Sestak is seeking a rematch after narrowly losing to Toomey in 2010. But some party leaders are holding grudges over his approach in that campaign, when he ran against Arlen Specter (a newly minted Democrat, following his party switch).

As for the latest smear on scientist Soon Sestak touted perhaps as a way to bolster what looks to be an already struggling effort to mount a second campaign against Toomey, James Delingpole took the hit piece apart just yesterday for Breitbart News.
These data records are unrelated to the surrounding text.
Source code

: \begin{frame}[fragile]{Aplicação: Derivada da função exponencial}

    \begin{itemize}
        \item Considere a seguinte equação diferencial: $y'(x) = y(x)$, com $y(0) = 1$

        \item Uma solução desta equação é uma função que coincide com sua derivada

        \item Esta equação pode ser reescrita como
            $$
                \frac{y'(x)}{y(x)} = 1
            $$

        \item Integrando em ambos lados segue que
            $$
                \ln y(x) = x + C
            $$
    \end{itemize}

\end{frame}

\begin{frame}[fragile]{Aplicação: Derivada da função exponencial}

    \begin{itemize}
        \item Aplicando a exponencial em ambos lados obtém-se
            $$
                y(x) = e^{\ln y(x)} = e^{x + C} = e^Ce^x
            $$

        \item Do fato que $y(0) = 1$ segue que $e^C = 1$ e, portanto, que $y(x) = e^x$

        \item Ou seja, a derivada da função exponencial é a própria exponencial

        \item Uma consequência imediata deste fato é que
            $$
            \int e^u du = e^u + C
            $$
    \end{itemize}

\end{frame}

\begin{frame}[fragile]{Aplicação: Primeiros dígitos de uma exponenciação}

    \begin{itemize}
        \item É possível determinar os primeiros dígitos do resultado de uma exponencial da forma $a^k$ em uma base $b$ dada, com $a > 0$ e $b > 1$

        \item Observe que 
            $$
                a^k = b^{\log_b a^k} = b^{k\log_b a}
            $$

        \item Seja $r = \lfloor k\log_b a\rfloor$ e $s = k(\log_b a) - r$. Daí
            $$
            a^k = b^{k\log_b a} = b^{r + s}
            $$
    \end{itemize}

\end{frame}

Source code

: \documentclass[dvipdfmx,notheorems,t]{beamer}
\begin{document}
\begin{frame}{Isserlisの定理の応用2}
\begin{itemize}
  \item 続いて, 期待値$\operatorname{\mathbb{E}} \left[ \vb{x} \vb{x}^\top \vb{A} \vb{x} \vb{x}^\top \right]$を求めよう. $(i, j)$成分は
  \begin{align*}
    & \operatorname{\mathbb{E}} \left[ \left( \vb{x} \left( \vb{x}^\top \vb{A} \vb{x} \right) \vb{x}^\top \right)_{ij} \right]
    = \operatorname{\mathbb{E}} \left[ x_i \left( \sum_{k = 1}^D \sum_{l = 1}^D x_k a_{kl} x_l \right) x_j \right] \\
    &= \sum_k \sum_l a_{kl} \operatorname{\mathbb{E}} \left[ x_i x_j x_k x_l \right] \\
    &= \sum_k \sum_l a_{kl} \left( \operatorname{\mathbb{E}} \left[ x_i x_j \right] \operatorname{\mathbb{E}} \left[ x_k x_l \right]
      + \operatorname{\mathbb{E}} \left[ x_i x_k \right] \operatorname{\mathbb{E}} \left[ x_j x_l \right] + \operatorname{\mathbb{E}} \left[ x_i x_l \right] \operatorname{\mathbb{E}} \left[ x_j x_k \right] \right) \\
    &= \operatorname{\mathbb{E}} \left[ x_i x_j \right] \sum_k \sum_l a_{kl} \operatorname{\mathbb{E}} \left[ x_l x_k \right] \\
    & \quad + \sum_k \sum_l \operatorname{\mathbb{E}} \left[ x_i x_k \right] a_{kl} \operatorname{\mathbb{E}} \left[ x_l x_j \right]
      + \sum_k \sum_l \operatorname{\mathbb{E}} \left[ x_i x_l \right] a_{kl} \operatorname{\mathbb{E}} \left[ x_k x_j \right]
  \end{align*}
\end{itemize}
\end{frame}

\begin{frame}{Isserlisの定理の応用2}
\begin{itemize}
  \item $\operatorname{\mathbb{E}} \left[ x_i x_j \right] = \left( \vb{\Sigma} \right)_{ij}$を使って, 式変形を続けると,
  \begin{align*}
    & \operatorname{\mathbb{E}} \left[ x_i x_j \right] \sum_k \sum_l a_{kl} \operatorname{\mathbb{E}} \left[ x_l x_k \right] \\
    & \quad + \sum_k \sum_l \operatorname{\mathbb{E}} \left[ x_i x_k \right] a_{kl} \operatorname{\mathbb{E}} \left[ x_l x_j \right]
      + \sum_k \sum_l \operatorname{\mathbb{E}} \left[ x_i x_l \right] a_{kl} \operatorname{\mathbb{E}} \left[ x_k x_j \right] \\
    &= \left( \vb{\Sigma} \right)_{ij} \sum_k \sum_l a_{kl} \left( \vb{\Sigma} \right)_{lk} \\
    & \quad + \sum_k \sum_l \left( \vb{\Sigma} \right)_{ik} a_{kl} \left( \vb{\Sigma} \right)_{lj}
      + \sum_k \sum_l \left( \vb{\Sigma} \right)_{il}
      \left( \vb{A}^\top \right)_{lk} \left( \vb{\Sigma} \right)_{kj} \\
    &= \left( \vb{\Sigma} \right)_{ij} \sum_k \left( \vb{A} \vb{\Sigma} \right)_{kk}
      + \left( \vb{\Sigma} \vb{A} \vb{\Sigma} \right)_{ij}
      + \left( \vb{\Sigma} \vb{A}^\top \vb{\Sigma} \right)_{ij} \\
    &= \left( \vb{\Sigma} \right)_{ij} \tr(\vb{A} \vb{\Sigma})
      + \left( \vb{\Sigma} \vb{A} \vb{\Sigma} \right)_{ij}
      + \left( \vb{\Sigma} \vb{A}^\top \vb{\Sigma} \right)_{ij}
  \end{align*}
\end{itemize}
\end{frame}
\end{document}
I spoke to Soon last night. He told me that of course he receives private funding for his research: he has to because it’s his only way of making ends meet, especially since the Alarmist establishment launched its vendetta against him when, from 2009 onwards, he became more outspoken in his critiques of global warming theory. Harvard-Smithsonian strove to make his life harder and harder, first by banning him from working on anything even remotely connected with issues like climate change or CO2, then by moving his office away from the astrophysics department to a remote area Soon calls Siberia. What the faculty couldn’t quite do was actually sack Soon because it had no cause: he was producing too many quality papers, and he was also bringing in too much money (40 per cent of which goes straight into the faculty coffers).

So there’s nothing new or scandalous about this latest New York Times hit job on poor Willie Soon. It’s just a continuation of a vendetta which has been waged for years against an honest, decent, hardworking — and incredibly brave — scientist who refuses to toe the official (and increasingly discredited) line on man-made global warming.